Showing posts with label sqoop. Show all posts
Showing posts with label sqoop. Show all posts

Saturday, July 1, 2017

Creating a Sqoop Metastore in Postgres

     If you are using sqoop to load data from your source system relational databases into Hadoop, you probably want a way to track the deltas. This way you won't have to do a full load every time or build some delta mechanism on your own. The sqoop metastore provides a way for your sqoop jobs to store a value so that the next time the job kicks off, it will load from after that value. So if you were loading based on some incremental value such as an auto increment key, and the last value you loaded was 15, the next time the job ran it would add a autoincrementkey>15 to the where clause when selecting. 

    If your Hadoop vendor is Cloudera, they will want you to use a Hyper SQL database for your sqoop metastore. It's ok and all, but if you already have MySQL or Postgres installed on your cluster, its just 1 more database for you to maintain. If you don't want to use Hyper SQL as your metastore, and have Postgres installed, you can follow the steps in this post for getting your sqoop metastore up and running on Postgres. (Just keep in mind, that if something happens, Cloudera will not help you since this currently not supported).




  Log into the CLI of the server running Postgres and su as postgres. 

   su postgres

  Then create a database that will act as our sqoop metastore.

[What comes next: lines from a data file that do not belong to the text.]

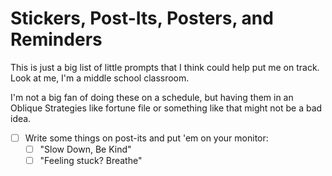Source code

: # Stickers, Post-Its, Posters, and Reminders

This is just a big list of little prompts that I think could help put me on track. Look at me, I'm a middle school classroom.

I'm not a big fan of doing these on a schedule, but having them in an Oblique Strategies like fortune file or something like that might not be a bad idea.

- [ ] Write some things on post-its and put 'em on your monitor:
  - [ ] "Slow Down, Be Kind"
  - [ ] "Feeling stuck? Breathe"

   psql -c "create database sqoop"
  
   While still in the Postgres shell, create a new Role to operate under: 

  CREATE ROLE sqoop WITH PASSWORD 'test';

    Change the owner of the sqoop database to sqoop:


     ALTER DATABASE sqoop OWNER TO sqoop;

         Make sure the role can login:

         ALTER ROLE sqoop WITH LOGIN;

         Verify:
    
     \list
    
        Now connect to the sqoop database:

          \connect sqoop
      
          Create a table:

CREATE TABLE SQOOP_ROOT (
      VERSION INT,
      PROPNAME VARCHAR(128) NOT NULL,
      PROPVAL VARCHAR(256),
     CONSTRAINT SQOOP_ROOT_UNQ UNIQUE (VERSION, PROPNAME)
     );

          Insert storage data into new table:

            INSERT INTO SQOOP_ROOT
        VALUES(
          NULL,
          'sqoop.hsqldb.job.storage.version',
          '0';

        Insert job info into new table:

      INSERT INTO SQOOP_ROOT
VALUES(
    0,
    'sqoop.hsqldb.job.info.table',
    'SQOOP_SESSIONS'
          );
         Verify:

       SELECT * FROM SQOOP_ROOT;
    
       
              Create table SQOOP_SESSIONS. 
     
       CREATE TABLE SQOOP_SESSIONS(
         JOB_NAME VARCHAR(64) ,
         PROPNAME VARCHAR(128) ,
         PROPVAL VARCHAR(1024) ,
         PROPCLASS VARCHAR(32) ,
        CONSTRAINT SQOOP_SESSIONS_unq UNIQUE
(JOB_NAME ,
PROPNAME ,
PROPCLASS)
          );
           
        Grant table perms:

        GRANT ALL PRIVILEGES ON SQOOP_ROOT TO sqoop;
        GRANT ALL PRIVILEGES ON SQOOP_SESSIONS TO sqoop;
''
          Verify port postgres is running on (In this example it was running on 5432):

SELECT * FROM pg_settings WHERE name = 'port';


          Log into Cloudera Manager and go into the Sqoop 1 Client:

Figure 1. Cloudera Manager Sqoop Client
        


         In the Sqoop 1 Client screen, click on configuration and filter on:
       
         Sqoop 1 Client Client Advanced Configuration Snippet (Safety Valve) for sqoop-conf/sqoop-site.xml

          In that section add these 4 configs: 

                    Name: sqoop.metastore.client.enable.autoconnect
                   Value:  false
                   Description: If true, Sqoop will connect to a local metastore for job                                                   management when no other metastore arguments are provided.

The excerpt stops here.